Sunday, February 1, 2015

First Time Stealing

The first time I ever stole

There I was looking at the manager with my dilated pupils thinking am I changing the future, hoping that God is still with ya. Will I hate ya be the last thing I say to my family and wondering if they still want me. I'm not sure if this will be my first or last victim because I know if I get caught my name will forever be in the system. I only did this just to get an income not to be convicted. I can feel him looking every time that I start to go crooked. My legs start to feel like pudding, I know the clock is ticking but I feel like puking. I grab the chips and soda and I can tell this is the beginning of a new casanova. I run but I blank at the door my conscience comes in. My conscience tells me that this isn't honest you have different options you don't have to live life with so many different consequences. But now guilty conscience is a part of this and tells me that you shouldn't take caution you'll do this oh so little often and to stop with all of this nonsense because you're starting to feel nauseous. Now I snap back to reality thinking how long was I in that mental spirituality. I guess I blacked out when I was running because I don't remember any of that liberality but this will be kept all in confidentiality. I said to myself that was the last time I ever do something so irrational I'm never going to let that become a natural thing. But that was all just the start of a new animal named Extortion

Colors

Red is meant for love but all I see is kids getting shoved. But it's also meant for aggression that's why you see so many kids caught with possession because they need a way to get out of this so-called perfection but give everyone attention and maybe it can help someone go the right direction. You see love losing so much because it's starting to lose its dove. While aggression is winning just like the great depression.

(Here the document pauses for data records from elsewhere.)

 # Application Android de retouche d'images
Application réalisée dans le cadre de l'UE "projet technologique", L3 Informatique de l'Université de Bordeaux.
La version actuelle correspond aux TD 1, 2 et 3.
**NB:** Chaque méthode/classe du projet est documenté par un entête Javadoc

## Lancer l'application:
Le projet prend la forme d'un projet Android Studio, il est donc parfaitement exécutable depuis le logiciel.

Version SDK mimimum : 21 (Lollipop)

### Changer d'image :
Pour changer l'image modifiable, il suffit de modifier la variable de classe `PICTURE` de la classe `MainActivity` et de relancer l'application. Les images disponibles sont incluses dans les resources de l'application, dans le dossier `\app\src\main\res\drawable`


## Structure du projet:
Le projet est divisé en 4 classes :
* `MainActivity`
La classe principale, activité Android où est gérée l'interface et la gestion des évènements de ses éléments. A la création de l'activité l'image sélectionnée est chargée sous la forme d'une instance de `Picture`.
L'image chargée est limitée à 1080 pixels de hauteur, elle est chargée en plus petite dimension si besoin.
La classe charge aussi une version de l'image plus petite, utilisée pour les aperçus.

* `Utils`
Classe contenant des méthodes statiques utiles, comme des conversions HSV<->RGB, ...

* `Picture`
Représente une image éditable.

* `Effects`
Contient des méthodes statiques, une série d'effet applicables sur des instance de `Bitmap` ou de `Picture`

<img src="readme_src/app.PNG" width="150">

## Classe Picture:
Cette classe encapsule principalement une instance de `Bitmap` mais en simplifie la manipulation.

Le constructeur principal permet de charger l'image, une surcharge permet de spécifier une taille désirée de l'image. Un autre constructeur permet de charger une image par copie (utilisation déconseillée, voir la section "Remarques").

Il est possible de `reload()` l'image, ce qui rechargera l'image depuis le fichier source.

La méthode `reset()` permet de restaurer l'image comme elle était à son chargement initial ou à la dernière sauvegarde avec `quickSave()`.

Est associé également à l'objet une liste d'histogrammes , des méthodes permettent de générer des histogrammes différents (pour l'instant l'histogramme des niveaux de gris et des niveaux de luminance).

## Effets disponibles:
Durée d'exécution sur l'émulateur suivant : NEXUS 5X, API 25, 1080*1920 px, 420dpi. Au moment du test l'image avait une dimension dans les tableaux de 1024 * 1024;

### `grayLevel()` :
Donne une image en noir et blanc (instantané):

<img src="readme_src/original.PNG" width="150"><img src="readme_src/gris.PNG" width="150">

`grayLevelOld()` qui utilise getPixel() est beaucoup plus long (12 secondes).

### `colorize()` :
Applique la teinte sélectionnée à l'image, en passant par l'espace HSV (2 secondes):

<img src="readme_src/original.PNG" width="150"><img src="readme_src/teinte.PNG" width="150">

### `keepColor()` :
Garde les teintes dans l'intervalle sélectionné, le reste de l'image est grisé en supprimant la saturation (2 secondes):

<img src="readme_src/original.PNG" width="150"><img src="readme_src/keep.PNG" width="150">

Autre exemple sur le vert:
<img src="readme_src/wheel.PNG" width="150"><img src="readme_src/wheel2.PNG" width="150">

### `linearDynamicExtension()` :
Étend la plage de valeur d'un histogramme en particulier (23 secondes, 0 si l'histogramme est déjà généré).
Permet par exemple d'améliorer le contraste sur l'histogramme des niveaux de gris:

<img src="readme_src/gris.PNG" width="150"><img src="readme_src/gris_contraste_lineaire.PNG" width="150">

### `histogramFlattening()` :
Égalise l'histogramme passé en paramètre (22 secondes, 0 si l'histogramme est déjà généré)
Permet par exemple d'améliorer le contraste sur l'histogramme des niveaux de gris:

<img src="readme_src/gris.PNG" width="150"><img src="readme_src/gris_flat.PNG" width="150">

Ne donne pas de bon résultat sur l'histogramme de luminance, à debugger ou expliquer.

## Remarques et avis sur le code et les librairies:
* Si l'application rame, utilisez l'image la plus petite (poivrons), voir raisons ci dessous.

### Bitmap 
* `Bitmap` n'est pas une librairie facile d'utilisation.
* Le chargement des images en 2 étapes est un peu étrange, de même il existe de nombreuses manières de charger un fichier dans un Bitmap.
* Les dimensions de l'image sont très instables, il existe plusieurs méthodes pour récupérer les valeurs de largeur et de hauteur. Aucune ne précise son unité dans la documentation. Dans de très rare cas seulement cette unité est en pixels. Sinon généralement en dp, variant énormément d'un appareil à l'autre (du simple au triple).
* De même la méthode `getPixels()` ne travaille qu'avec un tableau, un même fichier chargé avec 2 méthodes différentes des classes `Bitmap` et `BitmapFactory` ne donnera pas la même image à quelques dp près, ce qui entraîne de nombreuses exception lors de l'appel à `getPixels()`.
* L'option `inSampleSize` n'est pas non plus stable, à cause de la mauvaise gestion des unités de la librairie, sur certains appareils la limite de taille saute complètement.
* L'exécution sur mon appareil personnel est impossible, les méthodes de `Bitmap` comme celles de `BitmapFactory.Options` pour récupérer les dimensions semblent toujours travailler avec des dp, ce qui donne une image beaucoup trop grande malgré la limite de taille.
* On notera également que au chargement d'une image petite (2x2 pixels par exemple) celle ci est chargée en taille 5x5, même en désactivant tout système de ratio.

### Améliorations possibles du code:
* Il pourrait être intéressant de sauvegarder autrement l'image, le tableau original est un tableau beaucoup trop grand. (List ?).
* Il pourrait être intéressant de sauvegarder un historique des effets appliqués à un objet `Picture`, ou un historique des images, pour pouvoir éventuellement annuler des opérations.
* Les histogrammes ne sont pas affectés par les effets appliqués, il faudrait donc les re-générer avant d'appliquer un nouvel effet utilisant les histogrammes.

Orange is meant for happiness but it also means the fall because the leaves are turning orange and about to drop. But when they drop they leave a shortage of knowledge or can leave storage full of carnage. But when they fall I know that it is a call from God. To live my life full of happiness instead of blackness in my thoughts because i'm still unwinding all of the thoughts.

Yellow is when I start to feel mellow and pretend that I live like a pharaoh. It keeps our mind relaxed and not think about all the times we felt trapped. but perhaps it means that we are about or relapse and attack the next upper class that we attract.

Green oh how I hate this color. It reminds of me C.R.E.A.M. if you don't what that means then you should listen to the WU. Greens reminds me of when I was chasing paper and I planned to scheme on the next teen just to get something to eat. It reminds me of the thing I struggle with money so don't underestimate me because all of this was for my family. Believe me this wasn't all for vanity so hopefully in the future somebody will understand me.

Blue reminds me of my favorite Hip Hop artists Blu who kept me true and helped me find a way to undo all the things that I used to do and run into God which was long overdo. I guess that's why Blue is color of trust and that's why I brushed off the bad and readjust. But just like Red and his alternate it's supposed to show wisdom but yet you see gangs represent just for fearsome.